April’s Temperatures Broke Records For The 12th Consecutive Month

Hmmm…this is starting to look like a pattern. Just like the past March, February, January, December, November, October, September, August, July, June, and May, NOAA reported this week that this past April was not only the hottest April ever recorded since records began being kept in 1880 but it was also the 12th month in a row to break a temperature record.

The average global temperature across both land and seas during April was 1.98°F higher than the 20th century average. In the Northern Hemisphere (where spring had just begun) the snow cover was the smallest April snow cover extent in the 50-year period of record, and 890,000 square miles below the 1981 to 2010 average.

The data is the latest evidence that really, researchers, governments, and environmental advocates are “not f***ing with you” about climate change.

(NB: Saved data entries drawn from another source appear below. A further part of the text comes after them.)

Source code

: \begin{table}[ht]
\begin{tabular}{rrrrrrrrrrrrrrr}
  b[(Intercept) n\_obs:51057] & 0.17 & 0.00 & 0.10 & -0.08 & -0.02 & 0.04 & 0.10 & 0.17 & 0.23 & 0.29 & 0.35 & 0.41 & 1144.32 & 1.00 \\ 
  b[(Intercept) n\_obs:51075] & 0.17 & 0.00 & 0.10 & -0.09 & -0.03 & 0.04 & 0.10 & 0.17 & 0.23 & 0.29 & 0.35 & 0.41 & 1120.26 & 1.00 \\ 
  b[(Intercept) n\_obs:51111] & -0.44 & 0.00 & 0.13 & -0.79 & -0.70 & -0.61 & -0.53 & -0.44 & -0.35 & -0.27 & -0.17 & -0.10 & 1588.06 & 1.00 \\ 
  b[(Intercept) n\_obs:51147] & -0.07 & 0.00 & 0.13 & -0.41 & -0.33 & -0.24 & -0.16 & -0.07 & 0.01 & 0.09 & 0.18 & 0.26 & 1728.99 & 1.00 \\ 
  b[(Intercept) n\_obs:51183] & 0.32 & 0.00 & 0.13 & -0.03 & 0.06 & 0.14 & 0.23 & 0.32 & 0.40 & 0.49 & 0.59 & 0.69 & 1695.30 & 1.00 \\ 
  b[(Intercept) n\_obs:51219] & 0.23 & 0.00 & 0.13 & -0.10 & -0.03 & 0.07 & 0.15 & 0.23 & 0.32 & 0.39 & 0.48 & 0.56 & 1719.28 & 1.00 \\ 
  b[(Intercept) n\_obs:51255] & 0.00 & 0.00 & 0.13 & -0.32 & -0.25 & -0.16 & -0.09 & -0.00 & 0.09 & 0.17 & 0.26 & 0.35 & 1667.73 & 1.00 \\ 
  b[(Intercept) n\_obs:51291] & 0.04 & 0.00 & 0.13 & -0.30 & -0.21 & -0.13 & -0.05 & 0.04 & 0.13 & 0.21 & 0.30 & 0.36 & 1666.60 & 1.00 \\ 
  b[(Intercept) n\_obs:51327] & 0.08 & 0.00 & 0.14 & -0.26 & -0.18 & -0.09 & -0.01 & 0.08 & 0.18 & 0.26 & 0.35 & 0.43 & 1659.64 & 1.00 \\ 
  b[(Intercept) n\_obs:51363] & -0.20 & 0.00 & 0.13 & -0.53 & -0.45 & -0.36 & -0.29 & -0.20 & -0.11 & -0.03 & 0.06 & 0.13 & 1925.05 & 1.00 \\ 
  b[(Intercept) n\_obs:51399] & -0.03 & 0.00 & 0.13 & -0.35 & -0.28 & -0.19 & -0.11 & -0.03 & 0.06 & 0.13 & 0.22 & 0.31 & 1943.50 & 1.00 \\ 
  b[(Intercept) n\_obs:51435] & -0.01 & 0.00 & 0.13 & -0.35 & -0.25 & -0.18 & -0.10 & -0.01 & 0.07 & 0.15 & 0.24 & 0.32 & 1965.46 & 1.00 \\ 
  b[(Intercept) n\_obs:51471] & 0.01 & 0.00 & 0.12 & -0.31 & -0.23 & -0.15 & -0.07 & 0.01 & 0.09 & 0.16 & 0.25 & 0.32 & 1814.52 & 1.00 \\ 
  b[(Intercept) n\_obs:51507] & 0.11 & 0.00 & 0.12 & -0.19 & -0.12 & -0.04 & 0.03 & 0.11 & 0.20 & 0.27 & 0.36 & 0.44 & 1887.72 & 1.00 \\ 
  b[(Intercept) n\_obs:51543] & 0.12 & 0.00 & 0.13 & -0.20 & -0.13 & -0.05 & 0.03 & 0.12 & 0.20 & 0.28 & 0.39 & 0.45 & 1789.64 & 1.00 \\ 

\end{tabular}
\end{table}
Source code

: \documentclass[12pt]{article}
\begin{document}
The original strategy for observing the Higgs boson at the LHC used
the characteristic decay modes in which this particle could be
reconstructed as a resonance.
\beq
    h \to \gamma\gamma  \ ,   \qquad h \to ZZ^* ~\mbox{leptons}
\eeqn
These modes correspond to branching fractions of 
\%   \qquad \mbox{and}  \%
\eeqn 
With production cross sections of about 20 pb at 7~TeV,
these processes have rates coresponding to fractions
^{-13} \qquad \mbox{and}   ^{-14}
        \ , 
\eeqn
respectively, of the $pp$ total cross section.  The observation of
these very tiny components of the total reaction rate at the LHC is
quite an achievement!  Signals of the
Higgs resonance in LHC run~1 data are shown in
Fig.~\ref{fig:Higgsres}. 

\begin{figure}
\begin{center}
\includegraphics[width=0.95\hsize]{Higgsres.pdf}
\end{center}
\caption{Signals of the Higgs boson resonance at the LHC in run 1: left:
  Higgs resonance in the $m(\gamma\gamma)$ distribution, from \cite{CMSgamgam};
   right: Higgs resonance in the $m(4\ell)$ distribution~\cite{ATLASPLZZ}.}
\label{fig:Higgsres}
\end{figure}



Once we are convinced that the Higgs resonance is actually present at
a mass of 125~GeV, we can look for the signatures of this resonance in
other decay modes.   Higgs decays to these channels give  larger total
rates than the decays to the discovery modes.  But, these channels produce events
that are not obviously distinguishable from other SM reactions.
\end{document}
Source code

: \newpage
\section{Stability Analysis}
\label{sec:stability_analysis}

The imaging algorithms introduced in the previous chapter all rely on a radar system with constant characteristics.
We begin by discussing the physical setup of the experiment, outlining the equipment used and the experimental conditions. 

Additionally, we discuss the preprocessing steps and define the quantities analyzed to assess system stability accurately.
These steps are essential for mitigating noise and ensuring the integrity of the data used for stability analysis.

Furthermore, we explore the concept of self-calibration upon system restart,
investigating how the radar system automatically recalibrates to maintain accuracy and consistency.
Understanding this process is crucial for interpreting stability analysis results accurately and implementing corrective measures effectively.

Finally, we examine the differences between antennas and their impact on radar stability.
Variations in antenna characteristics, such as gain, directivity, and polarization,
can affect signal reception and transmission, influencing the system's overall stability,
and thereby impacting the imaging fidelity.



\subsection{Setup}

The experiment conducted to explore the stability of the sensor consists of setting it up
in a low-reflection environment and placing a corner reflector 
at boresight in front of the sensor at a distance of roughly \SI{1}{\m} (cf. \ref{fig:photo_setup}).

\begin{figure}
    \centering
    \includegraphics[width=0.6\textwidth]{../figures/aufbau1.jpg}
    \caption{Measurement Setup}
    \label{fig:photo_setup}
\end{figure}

In addition to the monthly Global State Of The Climate report that was just released for April, today, NOAA released its Annual Greenhouse Gas Index. It found that in 2015 the amount of CO2 in the atmosphere reached 399 parts per million (ppm), an increase from the 278 ppm that the atmosphere contained before the industrial revolution.

“We’re dialing up Earth’s thermostat in a way that will lock more heat into the ocean and atmosphere for thousands of years,” Jim Butler, director of NOAA’s Global Monitoring Division said.

With the recent year-long string of records culminating in April’s latest, it’s clear the heat is on.